The package provides closed-form / recurrence-based helpers for the common summary statistics (all from Sun et al. 2023, Lemmas 2 and 3):

data.frame(
  Quantity = c("mean", "variance", "skewness", "excess kurtosis", "mode"),
  Function = c("mhn_mean", "mhn_var", "mhn_skewness",
               "mhn_kurtosis", "mhn_mode"),
  Value = c(
    mhn_mean(2, 1, 1),
    mhn_var(2, 1, 1),
    mhn_skewness(2, 1, 1),
    mhn_kurtosis(2, 1, 1),
    mhn_mode(2, 1, 1)
  )
)
#>          Quantity     Function       Value
#> 1            mean     mhn_mean 1.133731086
#> 2        variance      mhn_var 0.281519367
#> 3        skewness mhn_skewness 0.463887428
#> 4 excess kurtosis mhn_kurtosis 0.006868473
#> 5            mode     mhn_mode 1.000000000

When no interior mode exists (e.g. $\alpha < 1$ with $\gamma \le 0$), mhn_mode() returns NA:

mhn_mode(0.5, 1, -1)
#> [1] NA

Special cases

The MHN family contains several familiar distributions:

Constraint	Reduction
$\gamma = 0$	$X^2 \sim \mathrm{Gamma}(\alpha/2, \beta)$ (sqrt-Gamma)
$\alpha = 1$	Truncated normal on $(0, \infty)$
$\alpha = 1, \gamma = 0$	Half-normal $|Z|, Z \sim N(0, 1/(2\beta))$

The package detects each case (within sqrt(.Machine$double.eps)) and dispatches to the corresponding closed-form R primitive, so dmhn / pmhn / qmhn / rmhn are exact in those regimes:

# gamma = 0: dmhn matches the change-of-variable sqrt-Gamma density.
xx <- c(0.5, 1, 1.5, 2)
mhn_d  <- dmhn(xx, alpha = 2, beta = 1, gamma = 0)
ref_d  <- dgamma(xx^2, shape = 1, rate = 1) * 2 * xx
all.equal(mhn_d, ref_d)
#> [1] TRUE

mu_tn    <- 1 / (2 * 1)
sigma_tn <- 1 / sqrt(2 * 1)
tn_dens  <- function(x) {
  dnorm(x, mu_tn, sigma_tn) / pnorm(0, mu_tn, sigma_tn, lower.tail = FALSE)
}
plot(x, dmhn(x, 1, 1, 1), type = "l", lwd = 2, ylab = "density",
     main = "alpha = 1: MHN reduces to truncated normal")
points(x, tn_dens(x), pch = ".", col = "tomato", cex = 2)
legend("topright", bty = "n",
       legend = c("dmhn(x, 1, 1, 1)", "TN reference"),
       col = c("black", "tomato"), lwd = c(2, NA), pch = c(NA, 19))
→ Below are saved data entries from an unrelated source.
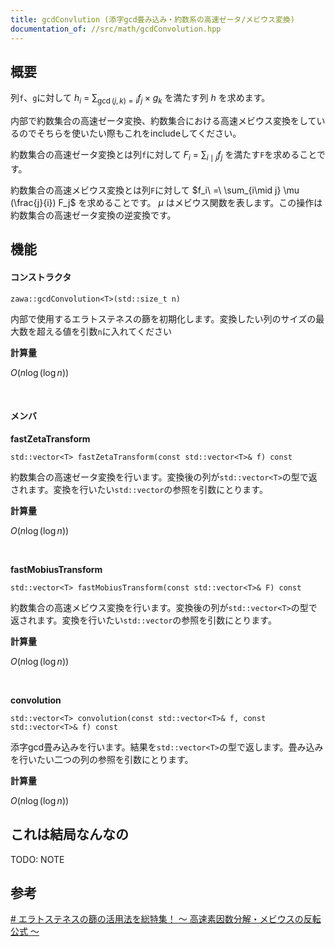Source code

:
 ```yaml
---
title: gcdConvlution (添字gcd畳み込み・約数系の高速ゼータ/メビウス変換)
documentation_of: //src/math/gcdConvolution.hpp
---
```


## 概要

列`f`、`g`に対して $\displaystyle h_i\ =\ \sum_{\gcd(j, k)=i} f_j\times g_k$ を満たす列 $h$ を求めます。

内部で約数集合の高速ゼータ変換、約数集合における高速メビウス変換をしているのでそちらを使いたい際もこれをincludeしてください。

約数集合の高速ゼータ変換とは列`f`に対して $\displaystyle F_i\ =\ \sum_{i\mid j} f_j$ を満たす`F`を求めることです。

約数集合の高速メビウス変換とは列`F`に対して $f_i\ =\ \sum_{i\mid j} \mu (\frac{j}{i}) F_j$ を求めることです。 $\mu$ はメビウス関数を表します。この操作は約数集合の高速ゼータ変換の逆変換です。


## 機能

#### コンストラクタ

```
zawa::gcdConvolution<T>(std::size_t n)
```

内部で使用するエラトステネスの篩を初期化します。変換したい列のサイズの最大数を超える値を引数`n`に入れてください

**計算量**

$O(n\log (\log n))$

<br />

#### メンバ

**fastZetaTransform**
```
std::vector<T> fastZetaTransform(const std::vector<T>& f) const
```

約数集合の高速ゼータ変換を行います。変換後の列が`std::vector<T>`の型で返されます。変換を行いたい`std::vector`の参照を引数にとります。

**計算量**

 $O(n\log (\log n))$

<br />

**fastMobiusTransform**
```
std::vector<T> fastMobiusTransform(const std::vector<T>& F) const
```
約数集合の高速メビウス変換を行います。変換後の列が`std::vector<T>`の型で返されます。変換を行いたい`std::vector`の参照を引数にとります。

**計算量**

$O(n\log (\log n))$

<br />

**convolution**
```
std::vector<T> convolution(const std::vector<T>& f, const std::vector<T>& f) const
```

添字gcd畳み込みを行います。結果を`std::vector<T>`の型で返します。畳み込みを行いたい二つの列の参照を引数にとります。

**計算量**

$O(n\log (\log n))$


## これは結局なんなの
TODO: NOTE

## 参考

[# エラトステネスの篩の活用法を総特集！ 〜 高速素因数分解・メビウスの反転公式 〜](https://qiita.com/drken/items/3beb679e54266f20ab63)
MHN(1, 1, 1) and the equivalent truncated normal density.

Further reading

• See ?dmhn, ?pmhn, ?qmhn, ?rmhn for full argument documentation, including the recycling rules and the method argument of rmhn.
• citation("mhn") lists the package and the two underlying papers.
• Sun, Kong & Pal (2023) develop the parametric family and Algorithms 1 and 3 used here. Gao & Wang (2025) introduce the RTDR sampler with uniform $1/e$ acceptance.

References

Sun, J., Kong, M., & Pal, S. (2023). The Modified-Half-Normal distribution: Properties and an efficient sampling scheme. Communications in Statistics – Theory and Methods, 52(5), 1507–1536.
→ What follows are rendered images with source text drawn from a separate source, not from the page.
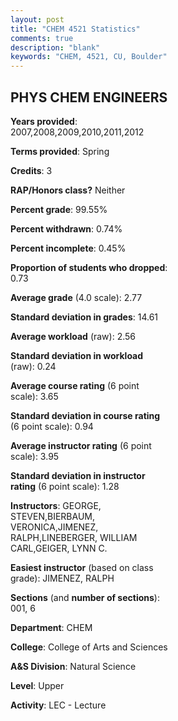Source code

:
 ```yaml
---
layout: post
title: "CHEM 4521 Statistics"
comments: true
description: "blank"
keywords: "CHEM, 4521, CU, Boulder"
--- 
```

<head>
<script src="https://ajax.googleapis.com/ajax/libs/jquery/2.1.3/jquery.min.js"></script>
<script src="https://dl.dropboxusercontent.com/s/pc42nxpaw1ea4o9/highcharts.js?dl=0"></script>
<!-- <script src="../assets/js/highcharts.js"></script> -->
<style type="text/css">@font-face {
	font-family: "Bebas Neue";
	src: url(https://www.filehosting.org/file/details/544349/BebasNeue%20Regular.otf) format("opentype");
	}
	h1.Bebas { 
		font-family: "Bebas Neue", Verdana, Tahoma;
	}
</style>
</head>
<body>
	<div id="container" style="float: right; width: 45%; height: 88%; margin-left: 2.5%; margin-right: 2.5%;"></div>
	<script language="JavaScript">
		$(document).ready(function() {
		var chart = {type: 'column'};
		var title = {text: 'Grade Distribution'};
		var xAxis = {categories: ['A','B','C','D','F'],crosshair: true};
		var yAxis = {min: 0,title: {text: 'Percentage'}};
		var tooltip = {headerFormat: '<center><b><span style="font-size:20px">{point.key}</span></b></center>',
		               pointFormat: '<td style="padding:0"><b>{point.y:.1f}%</b></td>',
		               footerFormat: '</table>',shared: true,useHTML: true};
		var plotOptions = {column: {pointPadding: 0.0,borderWidth: 0}};  
		var credits = {enabled: false};var series= [{name: 'Percent',data: [15.83,47.34,33.14,2.37,1.33,]}];
		var json = {};
		json.chart = chart;
		json.title = title;
		json.tooltip = tooltip;
		json.xAxis = xAxis;
		json.yAxis = yAxis;  
		json.series = series;
		json.plotOptions = plotOptions;  
		json.credits = credits;
		$('#container').highcharts(json);
	});
	</script>
</body>
			   
## PHYS CHEM ENGINEERS

**Years provided**: 2007,2008,2009,2010,2011,2012

**Terms provided**: Spring

**Credits**: 3

**RAP/Honors class?** Neither

**Percent grade**: 99.55%

**Percent withdrawn**: 0.74%

**Percent incomplete**: 0.45%

**Proportion of students who dropped**: 0.73

**Average grade** (4.0 scale): 2.77

**Standard deviation in grades**: 14.61

**Average workload** (raw): 2.56

**Standard deviation in workload** (raw): 0.24

**Average course rating** (6 point scale): 3.65

**Standard deviation in course rating** (6 point scale): 0.94

**Average instructor rating** (6 point scale): 3.95

**Standard deviation in instructor rating** (6 point scale): 1.28

**Instructors**: GEORGE, STEVEN,BIERBAUM, VERONICA,JIMENEZ, RALPH,LINEBERGER, WILLIAM CARL,GEIGER, LYNN C.

**Easiest instructor** (based on class grade): JIMENEZ, RALPH

**Sections** (and **number of sections**): 001, 6

**Department**: CHEM

**College**: College of Arts and Sciences

**A&S Division**: Natural Science

**Level**: Upper

**Activity**: LEC - Lecture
Gao, F. & Wang, H.-B. (2025). Generating modified-half-normal random variates by a relaxed transformed density rejection method. Communications in Statistics – Simulation and Computation.

Robert, C. P. (1995). Simulation of truncated normal variables. Statistics and Computing, 5(2), 121–125.